# Exercise prompt
Select the lines of the records containing the word "necessary" and list them.

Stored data
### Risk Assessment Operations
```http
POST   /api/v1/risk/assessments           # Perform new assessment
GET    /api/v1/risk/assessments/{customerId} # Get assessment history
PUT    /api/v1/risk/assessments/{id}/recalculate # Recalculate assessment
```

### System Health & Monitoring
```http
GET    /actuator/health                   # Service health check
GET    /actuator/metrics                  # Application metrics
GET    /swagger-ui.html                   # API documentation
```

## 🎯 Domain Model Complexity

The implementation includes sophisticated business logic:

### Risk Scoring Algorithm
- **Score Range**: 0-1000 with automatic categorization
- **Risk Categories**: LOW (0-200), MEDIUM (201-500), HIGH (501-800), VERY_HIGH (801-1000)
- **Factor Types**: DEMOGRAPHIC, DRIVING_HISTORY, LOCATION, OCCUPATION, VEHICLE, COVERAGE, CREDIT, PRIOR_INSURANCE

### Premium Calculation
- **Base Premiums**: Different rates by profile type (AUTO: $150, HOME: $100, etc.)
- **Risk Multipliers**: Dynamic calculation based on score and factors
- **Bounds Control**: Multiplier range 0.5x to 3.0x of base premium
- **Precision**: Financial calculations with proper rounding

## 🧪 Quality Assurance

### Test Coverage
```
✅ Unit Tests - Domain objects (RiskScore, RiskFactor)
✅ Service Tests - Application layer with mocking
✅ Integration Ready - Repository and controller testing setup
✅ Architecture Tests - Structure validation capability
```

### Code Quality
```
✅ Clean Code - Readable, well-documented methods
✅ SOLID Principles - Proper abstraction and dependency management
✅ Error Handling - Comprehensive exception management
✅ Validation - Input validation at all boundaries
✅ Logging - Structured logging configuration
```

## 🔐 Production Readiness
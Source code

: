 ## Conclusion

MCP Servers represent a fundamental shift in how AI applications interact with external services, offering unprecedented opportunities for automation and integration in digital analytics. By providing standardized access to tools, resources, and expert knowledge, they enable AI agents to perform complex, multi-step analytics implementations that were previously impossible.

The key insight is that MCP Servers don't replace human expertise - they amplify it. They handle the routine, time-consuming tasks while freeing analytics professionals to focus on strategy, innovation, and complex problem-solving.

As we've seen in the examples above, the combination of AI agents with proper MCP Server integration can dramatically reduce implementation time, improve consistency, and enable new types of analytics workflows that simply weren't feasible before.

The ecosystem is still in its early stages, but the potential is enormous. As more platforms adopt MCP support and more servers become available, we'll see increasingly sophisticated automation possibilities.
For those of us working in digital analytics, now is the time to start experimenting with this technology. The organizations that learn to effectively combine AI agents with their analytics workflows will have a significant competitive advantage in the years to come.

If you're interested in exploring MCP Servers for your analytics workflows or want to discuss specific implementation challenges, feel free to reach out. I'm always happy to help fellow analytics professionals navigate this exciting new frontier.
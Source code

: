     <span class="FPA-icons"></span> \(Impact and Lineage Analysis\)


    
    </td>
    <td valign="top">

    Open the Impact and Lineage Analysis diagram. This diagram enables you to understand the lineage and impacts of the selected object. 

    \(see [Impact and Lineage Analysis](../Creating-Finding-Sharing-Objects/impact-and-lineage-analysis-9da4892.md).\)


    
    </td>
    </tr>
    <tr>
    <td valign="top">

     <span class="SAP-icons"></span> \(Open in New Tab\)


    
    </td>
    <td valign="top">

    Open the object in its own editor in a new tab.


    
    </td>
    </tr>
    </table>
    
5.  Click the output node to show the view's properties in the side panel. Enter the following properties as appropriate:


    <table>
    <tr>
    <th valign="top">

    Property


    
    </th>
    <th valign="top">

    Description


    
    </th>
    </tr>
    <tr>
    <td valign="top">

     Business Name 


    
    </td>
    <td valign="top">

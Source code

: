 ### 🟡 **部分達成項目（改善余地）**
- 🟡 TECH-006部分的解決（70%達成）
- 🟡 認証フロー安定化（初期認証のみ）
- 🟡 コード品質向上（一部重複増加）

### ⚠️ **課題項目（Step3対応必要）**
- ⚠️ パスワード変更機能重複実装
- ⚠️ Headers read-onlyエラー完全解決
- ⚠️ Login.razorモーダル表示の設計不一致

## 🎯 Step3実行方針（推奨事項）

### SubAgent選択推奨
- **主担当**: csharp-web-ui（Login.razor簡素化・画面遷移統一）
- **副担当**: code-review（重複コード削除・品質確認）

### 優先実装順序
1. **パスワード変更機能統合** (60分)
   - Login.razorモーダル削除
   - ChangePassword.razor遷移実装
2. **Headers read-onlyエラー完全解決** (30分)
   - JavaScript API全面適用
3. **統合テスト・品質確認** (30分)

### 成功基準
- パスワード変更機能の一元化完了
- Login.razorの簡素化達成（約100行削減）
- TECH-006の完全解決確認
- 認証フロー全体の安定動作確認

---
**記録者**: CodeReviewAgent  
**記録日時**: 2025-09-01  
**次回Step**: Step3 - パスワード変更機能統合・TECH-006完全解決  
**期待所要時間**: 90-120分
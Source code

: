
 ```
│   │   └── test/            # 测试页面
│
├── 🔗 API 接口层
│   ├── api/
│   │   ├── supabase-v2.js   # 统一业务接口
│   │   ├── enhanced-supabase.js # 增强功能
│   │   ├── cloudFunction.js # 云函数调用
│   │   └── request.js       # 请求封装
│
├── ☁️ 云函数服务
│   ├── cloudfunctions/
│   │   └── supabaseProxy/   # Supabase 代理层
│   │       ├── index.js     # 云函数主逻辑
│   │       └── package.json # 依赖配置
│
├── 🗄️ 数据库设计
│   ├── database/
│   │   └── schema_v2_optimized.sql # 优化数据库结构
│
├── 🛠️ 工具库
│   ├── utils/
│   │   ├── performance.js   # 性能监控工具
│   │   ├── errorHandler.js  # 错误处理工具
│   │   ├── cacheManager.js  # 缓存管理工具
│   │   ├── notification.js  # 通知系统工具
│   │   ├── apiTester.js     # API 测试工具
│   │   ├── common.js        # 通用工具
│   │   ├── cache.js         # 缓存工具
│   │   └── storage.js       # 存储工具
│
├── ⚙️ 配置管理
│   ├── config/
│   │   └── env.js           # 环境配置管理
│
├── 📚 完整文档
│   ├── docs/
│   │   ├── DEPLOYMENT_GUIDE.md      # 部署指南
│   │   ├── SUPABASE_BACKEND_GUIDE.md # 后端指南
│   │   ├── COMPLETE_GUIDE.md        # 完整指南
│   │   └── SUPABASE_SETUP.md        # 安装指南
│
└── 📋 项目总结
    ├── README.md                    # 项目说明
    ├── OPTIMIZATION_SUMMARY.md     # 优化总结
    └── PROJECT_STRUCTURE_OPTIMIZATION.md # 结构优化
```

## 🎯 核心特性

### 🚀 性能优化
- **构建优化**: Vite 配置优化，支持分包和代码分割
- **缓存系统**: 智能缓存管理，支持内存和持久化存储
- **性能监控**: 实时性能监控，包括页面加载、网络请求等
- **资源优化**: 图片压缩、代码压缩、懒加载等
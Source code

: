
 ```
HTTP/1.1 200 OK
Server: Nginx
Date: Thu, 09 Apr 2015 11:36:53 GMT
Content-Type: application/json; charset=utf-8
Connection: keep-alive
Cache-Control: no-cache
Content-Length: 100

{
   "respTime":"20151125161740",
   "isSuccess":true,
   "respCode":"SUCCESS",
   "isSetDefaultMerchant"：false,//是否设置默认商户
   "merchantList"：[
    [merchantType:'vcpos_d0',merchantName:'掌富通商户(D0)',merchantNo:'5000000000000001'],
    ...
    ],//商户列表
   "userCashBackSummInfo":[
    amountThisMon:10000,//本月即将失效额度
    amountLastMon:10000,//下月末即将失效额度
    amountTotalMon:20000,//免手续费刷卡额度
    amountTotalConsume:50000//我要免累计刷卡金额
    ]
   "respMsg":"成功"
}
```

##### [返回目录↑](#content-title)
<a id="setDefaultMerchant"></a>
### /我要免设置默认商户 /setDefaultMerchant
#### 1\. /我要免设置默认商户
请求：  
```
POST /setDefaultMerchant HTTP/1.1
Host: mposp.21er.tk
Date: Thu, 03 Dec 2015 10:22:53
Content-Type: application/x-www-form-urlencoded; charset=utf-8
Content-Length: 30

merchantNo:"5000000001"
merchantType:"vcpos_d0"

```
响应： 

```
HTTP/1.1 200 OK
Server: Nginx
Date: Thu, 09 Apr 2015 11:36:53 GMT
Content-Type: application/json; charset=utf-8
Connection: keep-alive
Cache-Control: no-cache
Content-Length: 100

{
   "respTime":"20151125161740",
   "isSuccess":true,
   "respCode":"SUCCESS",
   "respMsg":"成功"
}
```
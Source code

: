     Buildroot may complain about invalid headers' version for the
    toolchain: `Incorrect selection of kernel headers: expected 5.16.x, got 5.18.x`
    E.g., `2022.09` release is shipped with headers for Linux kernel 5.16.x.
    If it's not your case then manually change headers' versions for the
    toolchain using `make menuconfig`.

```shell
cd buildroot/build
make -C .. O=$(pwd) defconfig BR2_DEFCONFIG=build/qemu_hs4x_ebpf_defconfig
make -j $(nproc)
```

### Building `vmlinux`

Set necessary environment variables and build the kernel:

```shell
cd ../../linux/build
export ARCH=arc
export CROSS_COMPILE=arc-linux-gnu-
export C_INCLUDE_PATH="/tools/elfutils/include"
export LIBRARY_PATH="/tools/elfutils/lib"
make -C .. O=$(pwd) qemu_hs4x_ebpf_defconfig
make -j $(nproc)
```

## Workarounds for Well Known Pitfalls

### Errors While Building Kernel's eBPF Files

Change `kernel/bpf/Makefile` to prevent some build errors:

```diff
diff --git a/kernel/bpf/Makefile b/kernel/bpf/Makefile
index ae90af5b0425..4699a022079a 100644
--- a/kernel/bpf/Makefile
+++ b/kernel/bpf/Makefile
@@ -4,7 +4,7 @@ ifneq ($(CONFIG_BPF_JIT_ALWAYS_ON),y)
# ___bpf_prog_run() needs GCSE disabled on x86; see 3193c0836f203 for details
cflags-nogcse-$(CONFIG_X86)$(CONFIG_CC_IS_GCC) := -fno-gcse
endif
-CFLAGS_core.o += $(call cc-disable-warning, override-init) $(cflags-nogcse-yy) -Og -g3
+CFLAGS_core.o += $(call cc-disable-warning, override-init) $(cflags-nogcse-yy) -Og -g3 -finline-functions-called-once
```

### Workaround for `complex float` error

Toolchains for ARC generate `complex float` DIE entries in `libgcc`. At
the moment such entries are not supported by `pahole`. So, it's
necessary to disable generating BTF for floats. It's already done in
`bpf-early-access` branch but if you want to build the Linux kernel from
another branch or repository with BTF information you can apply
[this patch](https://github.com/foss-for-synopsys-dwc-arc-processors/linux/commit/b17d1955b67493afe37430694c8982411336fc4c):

# Your solution
Set necessary environment variables and build the kernel:
necessary to disable generating BTF for floats. It's already done in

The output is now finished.